- [WHAT THE TASK REQUIRES]: In your answer, print each of the records below exactly.
▬▬▬▬▬▬
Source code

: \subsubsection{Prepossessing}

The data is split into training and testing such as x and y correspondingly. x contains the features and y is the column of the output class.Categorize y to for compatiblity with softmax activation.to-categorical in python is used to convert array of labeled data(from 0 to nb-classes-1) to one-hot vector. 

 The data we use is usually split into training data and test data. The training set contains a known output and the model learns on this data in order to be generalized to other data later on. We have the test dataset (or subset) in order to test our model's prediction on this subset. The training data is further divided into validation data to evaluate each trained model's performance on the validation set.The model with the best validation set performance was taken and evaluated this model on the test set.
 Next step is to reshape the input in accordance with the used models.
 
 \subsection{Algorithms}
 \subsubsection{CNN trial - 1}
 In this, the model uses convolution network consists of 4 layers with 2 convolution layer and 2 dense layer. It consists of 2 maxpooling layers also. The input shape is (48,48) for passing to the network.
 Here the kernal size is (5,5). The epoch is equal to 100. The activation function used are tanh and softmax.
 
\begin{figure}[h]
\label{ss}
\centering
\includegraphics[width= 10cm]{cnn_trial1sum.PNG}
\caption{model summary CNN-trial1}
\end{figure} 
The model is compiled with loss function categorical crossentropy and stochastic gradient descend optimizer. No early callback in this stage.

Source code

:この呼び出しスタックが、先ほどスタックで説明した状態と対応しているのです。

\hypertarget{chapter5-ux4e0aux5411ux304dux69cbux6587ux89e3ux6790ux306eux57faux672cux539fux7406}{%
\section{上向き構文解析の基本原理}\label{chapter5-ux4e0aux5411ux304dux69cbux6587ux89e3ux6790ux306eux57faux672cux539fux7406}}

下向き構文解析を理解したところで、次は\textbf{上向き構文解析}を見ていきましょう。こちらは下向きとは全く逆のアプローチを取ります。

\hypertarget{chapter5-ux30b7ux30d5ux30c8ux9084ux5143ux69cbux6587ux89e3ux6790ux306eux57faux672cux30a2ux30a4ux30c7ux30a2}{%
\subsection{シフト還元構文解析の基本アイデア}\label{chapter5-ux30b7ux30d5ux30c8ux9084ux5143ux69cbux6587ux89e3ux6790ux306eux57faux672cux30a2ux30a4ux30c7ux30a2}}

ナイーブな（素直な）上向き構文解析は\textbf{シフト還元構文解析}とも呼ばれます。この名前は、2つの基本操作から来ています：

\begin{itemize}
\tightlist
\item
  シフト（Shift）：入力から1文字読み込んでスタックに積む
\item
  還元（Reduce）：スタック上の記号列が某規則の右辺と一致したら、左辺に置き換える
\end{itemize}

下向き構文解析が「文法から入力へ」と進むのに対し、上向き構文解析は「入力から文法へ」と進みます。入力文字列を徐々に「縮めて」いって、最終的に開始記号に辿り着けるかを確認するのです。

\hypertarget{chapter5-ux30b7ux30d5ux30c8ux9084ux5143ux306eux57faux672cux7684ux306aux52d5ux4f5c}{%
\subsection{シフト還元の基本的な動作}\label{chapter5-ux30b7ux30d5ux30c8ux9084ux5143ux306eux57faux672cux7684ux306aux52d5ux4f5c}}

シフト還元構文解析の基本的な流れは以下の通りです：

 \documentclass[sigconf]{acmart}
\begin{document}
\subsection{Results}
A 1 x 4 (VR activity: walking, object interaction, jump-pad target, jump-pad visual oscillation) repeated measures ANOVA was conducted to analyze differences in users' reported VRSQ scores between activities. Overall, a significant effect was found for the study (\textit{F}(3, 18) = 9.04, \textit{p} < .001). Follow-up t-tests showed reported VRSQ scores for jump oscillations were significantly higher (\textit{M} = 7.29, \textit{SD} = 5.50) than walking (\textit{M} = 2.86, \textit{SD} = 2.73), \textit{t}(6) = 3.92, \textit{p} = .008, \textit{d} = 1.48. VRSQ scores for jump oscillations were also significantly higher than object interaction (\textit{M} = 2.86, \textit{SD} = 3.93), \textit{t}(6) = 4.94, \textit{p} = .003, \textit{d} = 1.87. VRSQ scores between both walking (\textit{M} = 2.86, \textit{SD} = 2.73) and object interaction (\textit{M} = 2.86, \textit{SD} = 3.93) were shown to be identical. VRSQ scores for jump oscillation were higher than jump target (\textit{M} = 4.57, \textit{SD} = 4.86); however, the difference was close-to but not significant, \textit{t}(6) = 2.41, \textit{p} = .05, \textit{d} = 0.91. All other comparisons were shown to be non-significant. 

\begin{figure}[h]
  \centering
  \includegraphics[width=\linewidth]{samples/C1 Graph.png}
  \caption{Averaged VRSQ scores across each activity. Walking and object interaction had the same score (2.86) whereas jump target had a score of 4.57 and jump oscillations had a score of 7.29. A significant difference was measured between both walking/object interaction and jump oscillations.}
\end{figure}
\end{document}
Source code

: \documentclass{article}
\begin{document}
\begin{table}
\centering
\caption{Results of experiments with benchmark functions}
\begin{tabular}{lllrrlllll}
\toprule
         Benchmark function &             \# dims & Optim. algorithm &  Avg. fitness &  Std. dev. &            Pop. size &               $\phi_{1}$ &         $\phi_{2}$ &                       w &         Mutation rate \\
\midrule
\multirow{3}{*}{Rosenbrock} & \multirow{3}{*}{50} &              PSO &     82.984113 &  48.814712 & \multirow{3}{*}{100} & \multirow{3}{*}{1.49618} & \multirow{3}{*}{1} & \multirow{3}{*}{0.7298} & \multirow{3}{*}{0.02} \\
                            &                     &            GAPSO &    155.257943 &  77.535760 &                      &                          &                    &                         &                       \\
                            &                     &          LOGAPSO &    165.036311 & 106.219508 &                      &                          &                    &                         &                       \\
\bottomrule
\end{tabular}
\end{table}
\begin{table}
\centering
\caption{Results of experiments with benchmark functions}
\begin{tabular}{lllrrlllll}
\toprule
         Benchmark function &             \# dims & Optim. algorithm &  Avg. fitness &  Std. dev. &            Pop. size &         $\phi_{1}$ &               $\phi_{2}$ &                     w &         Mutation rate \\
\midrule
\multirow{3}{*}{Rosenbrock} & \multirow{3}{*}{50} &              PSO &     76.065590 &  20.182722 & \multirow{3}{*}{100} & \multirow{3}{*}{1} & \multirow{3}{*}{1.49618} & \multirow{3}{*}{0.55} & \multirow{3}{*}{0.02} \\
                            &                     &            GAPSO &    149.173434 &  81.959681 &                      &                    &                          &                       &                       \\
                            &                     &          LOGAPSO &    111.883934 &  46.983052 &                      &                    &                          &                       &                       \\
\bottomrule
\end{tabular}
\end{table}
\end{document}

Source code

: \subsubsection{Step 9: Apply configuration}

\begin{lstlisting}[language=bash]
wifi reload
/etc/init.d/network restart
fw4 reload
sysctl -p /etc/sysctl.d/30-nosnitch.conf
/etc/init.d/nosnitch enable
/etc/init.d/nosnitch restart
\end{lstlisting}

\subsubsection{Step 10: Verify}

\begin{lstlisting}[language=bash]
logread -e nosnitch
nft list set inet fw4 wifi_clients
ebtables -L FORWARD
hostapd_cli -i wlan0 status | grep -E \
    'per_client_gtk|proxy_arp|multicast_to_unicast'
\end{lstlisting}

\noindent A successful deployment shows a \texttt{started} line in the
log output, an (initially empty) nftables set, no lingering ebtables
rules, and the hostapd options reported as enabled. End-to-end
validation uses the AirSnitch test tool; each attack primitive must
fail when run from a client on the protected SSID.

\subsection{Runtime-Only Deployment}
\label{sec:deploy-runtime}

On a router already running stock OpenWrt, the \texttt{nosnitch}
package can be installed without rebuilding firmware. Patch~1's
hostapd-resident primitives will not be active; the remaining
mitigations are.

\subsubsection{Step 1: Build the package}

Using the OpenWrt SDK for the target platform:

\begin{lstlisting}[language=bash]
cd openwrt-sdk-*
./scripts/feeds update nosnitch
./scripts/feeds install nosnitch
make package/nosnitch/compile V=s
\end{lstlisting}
▬▬▬▬▬▬
- [EXERCISE RESPONSE]:
Source code

: \subsubsection{Prepossessing}

The data is split into training and testing such as x and y correspondingly. x contains the features and y is the column of the output class.Categorize y to for compatiblity with softmax activation.to-categorical in python is used to convert array of labeled data(from 0 to nb-classes-1) to one-hot vector. 

 The data we use is usually split into training data and test data. The training set contains a known output and the model learns on this data in order to be generalized to other data later on. We have the test dataset (or subset) in order to test our model's prediction on this subset. The training data is further divided into validation data to evaluate each trained model's performance on the validation set.The model with the best validation set performance was taken and evaluated this model on the test set.
 Next step is to reshape the input in accordance with the used models.
 
 \subsection{Algorithms}
 \subsubsection{CNN trial - 1}
 In this, the model uses convolution network consists of 4 layers with 2 convolution layer and 2 dense layer. It consists of 2 maxpooling layers also. The input shape is (48,48) for passing to the network.
 Here the kernal size is (5,5). The epoch is equal to 100. The activation function used are tanh and softmax.
 
\begin{figure}[h]
\label{ss}
\centering
\includegraphics[width= 10cm]{cnn_trial1sum.PNG}
\caption{model summary CNN-trial1}
\end{figure} 
The model is compiled with loss function categorical crossentropy and stochastic gradient descend optimizer. No early callback in this stage.

Source code

:この呼び出しスタックが、先ほどスタックで説明した状態と対応しているのです。

\hypertarget{chapter5-ux4e0aux5411ux304dux69cbux6587ux89e3ux6790ux306eux57faux672cux539fux7406}{%
\section{上向き構文解析の基本原理}\label{chapter5-ux4e0aux5411ux304dux69cbux6587ux89e3ux6790ux306eux57faux672cux539fux7406}}

下向き構文解析を理解したところで、次は\textbf{上向き構文解析}を見ていきましょう。こちらは下向きとは全く逆のアプローチを取ります。

\hypertarget{chapter5-ux30b7ux30d5ux30c8ux9084ux5143ux69cbux6587ux89e3ux6790ux306eux57faux672cux30a2ux30a4ux30c7ux30a2}{%
\subsection{シフト還元構文解析の基本アイデア}\label{chapter5-ux30b7ux30d5ux30c8ux9084ux5143ux69cbux6587ux89e3ux6790ux306eux57faux672cux30a2ux30a4ux30c7ux30a2}}

ナイーブな（素直な）上向き構文解析は\textbf{シフト還元構文解析}とも呼ばれます。この名前は、2つの基本操作から来ています：

\begin{itemize}
\tightlist
\item
  シフト（Shift）：入力から1文字読み込んでスタックに積む
\item
  還元（Reduce）：スタック上の記号列が某規則の右辺と一致したら、左辺に置き換える
\end{itemize}

下向き構文解析が「文法から入力へ」と進むのに対し、上向き構文解析は「入力から文法へ」と進みます。入力文字列を徐々に「縮めて」いって、最終的に開始記号に辿り着けるかを確認するのです。

\hypertarget{chapter5-ux30b7ux30d5ux30c8ux9084ux5143ux306eux57faux672cux7684ux306aux52d5ux4f5c}{%
\subsection{シフト還元の基本的な動作}\label{chapter5-ux30b7ux30d5ux30c8ux9084ux5143ux306eux57faux672cux7684ux306aux52d5ux4f5c}}

シフト還元構文解析の基本的な流れは以下の通りです：

 \documentclass[sigconf]{acmart}
\begin{document}
\subsection{Results}
A 1 x 4 (VR activity: walking, object interaction, jump-pad target, jump-pad visual oscillation) repeated measures ANOVA was conducted to analyze differences in users' reported VRSQ scores between activities. Overall, a significant effect was found for the study (\textit{F}(3, 18) = 9.04, \textit{p} < .001). Follow-up t-tests showed reported VRSQ scores for jump oscillations were significantly higher (\textit{M} = 7.29, \textit{SD} = 5.50) than walking (\textit{M} = 2.86, \textit{SD} = 2.73), \textit{t}(6) = 3.92, \textit{p} = .008, \textit{d} = 1.48. VRSQ scores for jump oscillations were also significantly higher than object interaction (\textit{M} = 2.86, \textit{SD} = 3.93), \textit{t}(6) = 4.94, \textit{p} = .003, \textit{d} = 1.87. VRSQ scores between both walking (\textit{M} = 2.86, \textit{SD} = 2.73) and object interaction (\textit{M} = 2.86, \textit{SD} = 3.93) were shown to be identical. VRSQ scores for jump oscillation were higher than jump target (\textit{M} = 4.57, \textit{SD} = 4.86); however, the difference was close-to but not significant, \textit{t}(6) = 2.41, \textit{p} = .05, \textit{d} = 0.91. All other comparisons were shown to be non-significant. 

\begin{figure}[h]
  \centering
  \includegraphics[width=\linewidth]{samples/C1 Graph.png}
  \caption{Averaged VRSQ scores across each activity. Walking and object interaction had the same score (2.86) whereas jump target had a score of 4.57 and jump oscillations had a score of 7.29. A significant difference was measured between both walking/object interaction and jump oscillations.}
\end{figure}
\end{document}
Source code

: \documentclass{article}
\begin{document}
\begin{table}
\centering
\caption{Results of experiments with benchmark functions}
\begin{tabular}{lllrrlllll}
\toprule
         Benchmark function &             \# dims & Optim. algorithm &  Avg. fitness &  Std. dev. &            Pop. size &               $\phi_{1}$ &         $\phi_{2}$ &                       w &         Mutation rate \\
\midrule
\multirow{3}{*}{Rosenbrock} & \multirow{3}{*}{50} &              PSO &     82.984113 &  48.814712 & \multirow{3}{*}{100} & \multirow{3}{*}{1.49618} & \multirow{3}{*}{1} & \multirow{3}{*}{0.7298} & \multirow{3}{*}{0.02} \\
                            &                     &            GAPSO &    155.257943 &  77.535760 &                      &                          &                    &                         &                       \\
                            &                     &          LOGAPSO &    165.036311 & 106.219508 &                      &                          &                    &                         &                       \\
\bottomrule
\end{tabular}
\end{table}
\begin{table}
\centering
\caption{Results of experiments with benchmark functions}
\begin{tabular}{lllrrlllll}
\toprule
         Benchmark function &             \# dims & Optim. algorithm &  Avg. fitness &  Std. dev. &            Pop. size &         $\phi_{1}$ &               $\phi_{2}$ &                     w &         Mutation rate \\
\midrule
\multirow{3}{*}{Rosenbrock} & \multirow{3}{*}{50} &              PSO &     76.065590 &  20.182722 & \multirow{3}{*}{100} & \multirow{3}{*}{1} & \multirow{3}{*}{1.49618} & \multirow{3}{*}{0.55} & \multirow{3}{*}{0.02} \\
                            &                     &            GAPSO &    149.173434 &  81.959681 &                      &                    &                          &                       &                       \\
                            &                     &          LOGAPSO &    111.883934 &  46.983052 &                      &                    &                          &                       &                       \\
\bottomrule
\end{tabular}
\end{table}
\end{document}

Source code

: \subsubsection{Step 9: Apply configuration}

\begin{lstlisting}[language=bash]
wifi reload
/etc/init.d/network restart
fw4 reload
sysctl -p /etc/sysctl.d/30-nosnitch.conf
/etc/init.d/nosnitch enable
/etc/init.d/nosnitch restart
\end{lstlisting}

\subsubsection{Step 10: Verify}

\begin{lstlisting}[language=bash]
logread -e nosnitch
nft list set inet fw4 wifi_clients
ebtables -L FORWARD
hostapd_cli -i wlan0 status | grep -E \
    'per_client_gtk|proxy_arp|multicast_to_unicast'
\end{lstlisting}

\noindent A successful deployment shows a \texttt{started} line in the
log output, an (initially empty) nftables set, no lingering ebtables
rules, and the hostapd options reported as enabled. End-to-end
validation uses the AirSnitch test tool; each attack primitive must
fail when run from a client on the protected SSID.

\subsection{Runtime-Only Deployment}
\label{sec:deploy-runtime}

On a router already running stock OpenWrt, the \texttt{nosnitch}
package can be installed without rebuilding firmware. Patch~1's
hostapd-resident primitives will not be active; the remaining
mitigations are.

\subsubsection{Step 1: Build the package}

Using the OpenWrt SDK for the target platform:

\begin{lstlisting}[language=bash]
cd openwrt-sdk-*
./scripts/feeds update nosnitch
./scripts/feeds install nosnitch
make package/nosnitch/compile V=s
\end{lstlisting}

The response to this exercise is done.